(Saved data entries)
- - - - - - -

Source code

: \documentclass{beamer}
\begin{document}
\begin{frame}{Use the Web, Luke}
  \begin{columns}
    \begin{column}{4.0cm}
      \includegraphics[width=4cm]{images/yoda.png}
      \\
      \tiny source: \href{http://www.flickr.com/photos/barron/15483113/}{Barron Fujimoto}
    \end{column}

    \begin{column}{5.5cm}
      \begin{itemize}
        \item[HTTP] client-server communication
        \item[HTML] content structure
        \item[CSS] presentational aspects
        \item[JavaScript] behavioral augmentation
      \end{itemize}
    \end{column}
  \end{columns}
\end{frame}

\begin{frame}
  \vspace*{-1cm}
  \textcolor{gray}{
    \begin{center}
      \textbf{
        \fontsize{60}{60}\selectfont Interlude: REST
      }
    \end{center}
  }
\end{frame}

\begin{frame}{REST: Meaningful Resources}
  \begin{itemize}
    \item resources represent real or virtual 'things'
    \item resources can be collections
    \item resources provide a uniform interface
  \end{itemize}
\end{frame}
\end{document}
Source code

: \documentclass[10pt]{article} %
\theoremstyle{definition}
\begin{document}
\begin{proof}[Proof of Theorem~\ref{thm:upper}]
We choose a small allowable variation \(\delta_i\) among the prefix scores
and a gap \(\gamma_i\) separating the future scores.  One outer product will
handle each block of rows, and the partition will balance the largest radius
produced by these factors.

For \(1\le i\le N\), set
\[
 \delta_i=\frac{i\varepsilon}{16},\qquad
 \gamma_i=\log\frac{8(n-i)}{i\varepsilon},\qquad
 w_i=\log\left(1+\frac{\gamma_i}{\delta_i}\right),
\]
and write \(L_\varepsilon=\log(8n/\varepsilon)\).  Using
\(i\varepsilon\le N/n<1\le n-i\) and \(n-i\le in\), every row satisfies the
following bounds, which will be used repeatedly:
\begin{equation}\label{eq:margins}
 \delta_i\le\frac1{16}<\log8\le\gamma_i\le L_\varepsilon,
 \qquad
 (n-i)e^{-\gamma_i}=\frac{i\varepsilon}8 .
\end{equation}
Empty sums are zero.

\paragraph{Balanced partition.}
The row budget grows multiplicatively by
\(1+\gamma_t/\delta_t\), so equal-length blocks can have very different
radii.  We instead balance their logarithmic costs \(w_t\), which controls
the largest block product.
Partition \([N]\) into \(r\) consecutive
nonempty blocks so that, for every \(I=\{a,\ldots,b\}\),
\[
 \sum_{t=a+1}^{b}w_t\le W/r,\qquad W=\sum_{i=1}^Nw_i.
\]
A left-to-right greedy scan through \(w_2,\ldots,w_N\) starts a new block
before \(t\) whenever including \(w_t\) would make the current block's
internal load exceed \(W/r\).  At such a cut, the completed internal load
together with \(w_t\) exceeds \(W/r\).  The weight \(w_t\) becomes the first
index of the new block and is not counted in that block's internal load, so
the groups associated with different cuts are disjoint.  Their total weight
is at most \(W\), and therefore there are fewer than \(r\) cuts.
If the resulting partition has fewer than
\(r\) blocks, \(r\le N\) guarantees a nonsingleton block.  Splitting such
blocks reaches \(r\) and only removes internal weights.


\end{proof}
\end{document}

- - - - - - -

● **WHAT THE TASK REQUIRES**: Give back the entries above exactly as they are, from their first line through the line that contains "and write \(L_\varepsilon=\log(8n/\varepsilon)\).", both included, with nothing else.

● **OUTPUT OF THE EXERCISE**:
Source code

: \documentclass{beamer}
\begin{document}
\begin{frame}{Use the Web, Luke}
  \begin{columns}
    \begin{column}{4.0cm}
      \includegraphics[width=4cm]{images/yoda.png}
      \\
      \tiny source: \href{http://www.flickr.com/photos/barron/15483113/}{Barron Fujimoto}
    \end{column}

    \begin{column}{5.5cm}
      \begin{itemize}
        \item[HTTP] client-server communication
        \item[HTML] content structure
        \item[CSS] presentational aspects
        \item[JavaScript] behavioral augmentation
      \end{itemize}
    \end{column}
  \end{columns}
\end{frame}

\begin{frame}
  \vspace*{-1cm}
  \textcolor{gray}{
    \begin{center}
      \textbf{
        \fontsize{60}{60}\selectfont Interlude: REST
      }
    \end{center}
  }
\end{frame}

\begin{frame}{REST: Meaningful Resources}
  \begin{itemize}
    \item resources represent real or virtual 'things'
    \item resources can be collections
    \item resources provide a uniform interface
  \end{itemize}
\end{frame}
\end{document}
Source code

: \documentclass[10pt]{article} %
\theoremstyle{definition}
\begin{document}
\begin{proof}[Proof of Theorem~\ref{thm:upper}]
We choose a small allowable variation \(\delta_i\) among the prefix scores
and a gap \(\gamma_i\) separating the future scores.  One outer product will
handle each block of rows, and the partition will balance the largest radius
produced by these factors.

For \(1\le i\le N\), set
\[
 \delta_i=\frac{i\varepsilon}{16},\qquad
 \gamma_i=\log\frac{8(n-i)}{i\varepsilon},\qquad
 w_i=\log\left(1+\frac{\gamma_i}{\delta_i}\right),
\]
and write \(L_\varepsilon=\log(8n/\varepsilon)\).  Using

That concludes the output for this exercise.